Love your enemies and do good to those who hate you‘ is so commonly heard I’m pretty sure it’s lost its scandalous effect on us, but stories like this bring it back. The people this woman is instructed to love might never have realised what they did to her was wrong, but she loves them anyway. The systems that governed her dictated she be humble her whole life, but she still has to humble herself again and love the people who kept those systems in place. Where is the justice in that!

ParaNorman movie poster

Claymation movies are tear-jerkers, as a rule

At the same time, there’s something so right about it: “You don’t do evil for evil”, and I’m so grateful for it. These stories of grace, forgiveness and redemption never fail to move me—even ParaNorman had me weeping quietly to myself on a plane from London to New York. I think it’s because I’m not actually any different to that white man the woman is learning to love. Just about everything I have in life has been possible for me because of a brutal legacy from which I benefit every day, and I perpetuate oppressive systems that are so entrenched I don’t even realise that’s what I’m doing.

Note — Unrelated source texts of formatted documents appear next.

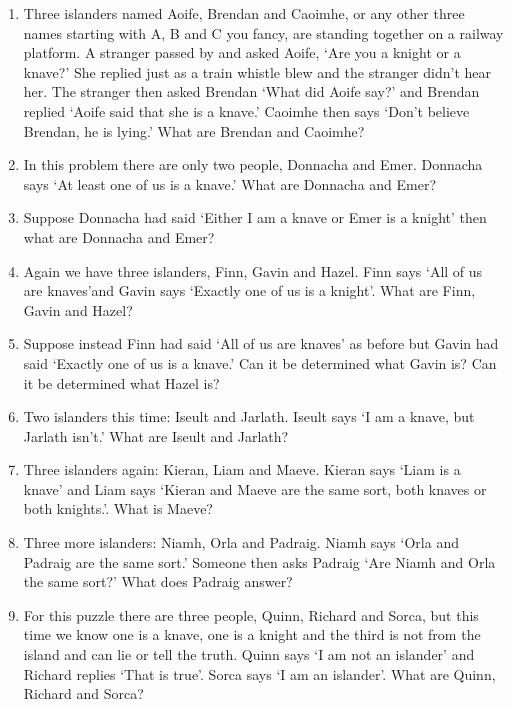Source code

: \documentclass[12pt]{article}
\begin{document}
\begin{enumerate}

\item Three islanders named Aoife, Brendan and Caoimhe, or any other
  three names starting with A, B and C you fancy, are standing
  together on a railway platform. A stranger passed by and asked
  Aoife, \lq{}Are you a knight or a knave?\rq{} She replied just as a
  train whistle blew and the stranger didn't hear her. The stranger
  then asked Brendan \lq{}What did Aoife say?\rq{} and Brendan replied 
  \lq{}Aoife said that she is a knave.\rq{} Caoimhe then says 
  \lq{}Don't believe Brendan, he is lying.\rq{} What are Brendan and
  Caoimhe?

\item In this problem there are only two people, Donnacha and
  Emer. Donnacha says \lq{}At least one of us is a knave.\rq{} What
  are Donnacha and Emer?

\item Suppose Donnacha had said \lq{}Either I am a knave or Emer is a
  knight\rq{} then what are Donnacha and Emer?

\item Again we have three islanders, Finn, Gavin and Hazel. Finn says 
  \lq{}All of us are knaves\rq and Gavin says \lq{}Exactly one of us
  is a knight\rq{}. What are Finn, Gavin and Hazel?

\item Suppose instead Finn had said \lq{}All of us are knaves\rq{} as
  before but Gavin had said \lq{}Exactly one of us is a knave.\rq{}
  Can it be determined what Gavin is? Can it be determined what Hazel
  is?

\item Two islanders this time: Iseult and Jarlath. Iseult says \lq{}I
  am a knave, but Jarlath isn't.\rq{} What are Iseult and Jarlath?

\item Three islanders again: Kieran, Liam and Maeve. Kieran says 
  \lq{}Liam is a knave\rq{} and Liam says \lq{}Kieran and Maeve are
  the same sort, both knaves or both knights.\rq{}. What is Maeve?

\item Three more islanders: Niamh, Orla and Padraig. Niamh says \lq{}Orla
  and Padraig are the same sort.\rq{} Someone then asks Padraig \lq{}Are Niamh
  and Orla the same sort?\rq{} What does Padraig answer?

\item For this puzzle there are three people, Quinn, Richard and Sorca, but
  this time we know one is a knave, one is a knight and the third is
  not from the island and can lie or tell the truth. Quinn says \lq{}I
  am not an islander\rq{} and Richard replies \lq{}That is true\rq{}. Sorca
  says \lq{}I am an islander\rq{}. What are Quinn, Richard and Sorca?


\end{enumerate}
\end{document}
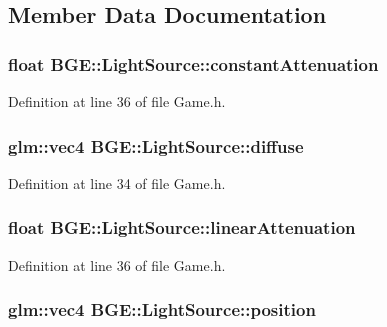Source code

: \subsection{Member Data Documentation}
\hypertarget{struct_b_g_e_1_1_light_source_a9dc7cb4becd1804de3a34331dd5c5eaf}{
\subsubsection[{constant\-Attenuation}]{\setlength{\rightskip}{0pt plus 5cm}float B\-G\-E\-::\-Light\-Source\-::constant\-Attenuation}}\label{struct_b_g_e_1_1_light_source_a9dc7cb4becd1804de3a34331dd5c5eaf}


Definition at line 36 of file Game.\-h.

\hypertarget{struct_b_g_e_1_1_light_source_a6b4fb0c330f4406c5bd4e6464302032a}{
\subsubsection[{diffuse}]{\setlength{\rightskip}{0pt plus 5cm}glm\-::vec4 B\-G\-E\-::\-Light\-Source\-::diffuse}}\label{struct_b_g_e_1_1_light_source_a6b4fb0c330f4406c5bd4e6464302032a}


Definition at line 34 of file Game.\-h.

\hypertarget{struct_b_g_e_1_1_light_source_aea595573245115130d4d5f2ccdebecc1}{
\subsubsection[{linear\-Attenuation}]{\setlength{\rightskip}{0pt plus 5cm}float B\-G\-E\-::\-Light\-Source\-::linear\-Attenuation}}\label{struct_b_g_e_1_1_light_source_aea595573245115130d4d5f2ccdebecc1}


Definition at line 36 of file Game.\-h.

\hypertarget{struct_b_g_e_1_1_light_source_a31af9cd6a4686eeaacdb990150512cc3}{
\subsubsection[{position}]{\setlength{\rightskip}{0pt plus 5cm}glm\-::vec4 B\-G\-E\-::\-Light\-Source\-::position}}\label{struct_b_g_e_1_1_light_source_a31af9cd6a4686eeaacdb990150512cc3}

Actively thinking about all of this is hard because it makes me realise I can’t really love my neighbour the same way I love myself, by myself. Even if I have the goodness of heart and unshakable resolve to make it happen, being a good neighbour, loving my enemy and putting other people ahead of myself is not within my power alone.

I can try and love someone who is different from me, I can wish them well and be nice to them, but unless I’m able to identify and challenge those systems that benefit me and oppress them, how possibly can I love them? I’ve heard it said that all the world’s religions boil down to “Don’t be a dick”, but I can be a “good person” without actually living out selflessness in any meaningful way. This isn’t about me lacking the capacity to always do the right thing (although that in itself is a problem), it’s about the fact that although I strive to do what is right, and even as I try to eliminate injustice from the way I live, I cannot even begin to fathom how to repent of it.

It seems hopeless. How can we love each other—really love each other—when the minutiae of our lives makes us incapable of genuine selflessness? I think the answer might lie in walking to listen. I should not give up and stop walking, but my walking needs to be about other people—every step seeking out voices that are rarely heard and really learning from what they have to say. How else will I even know where to begin?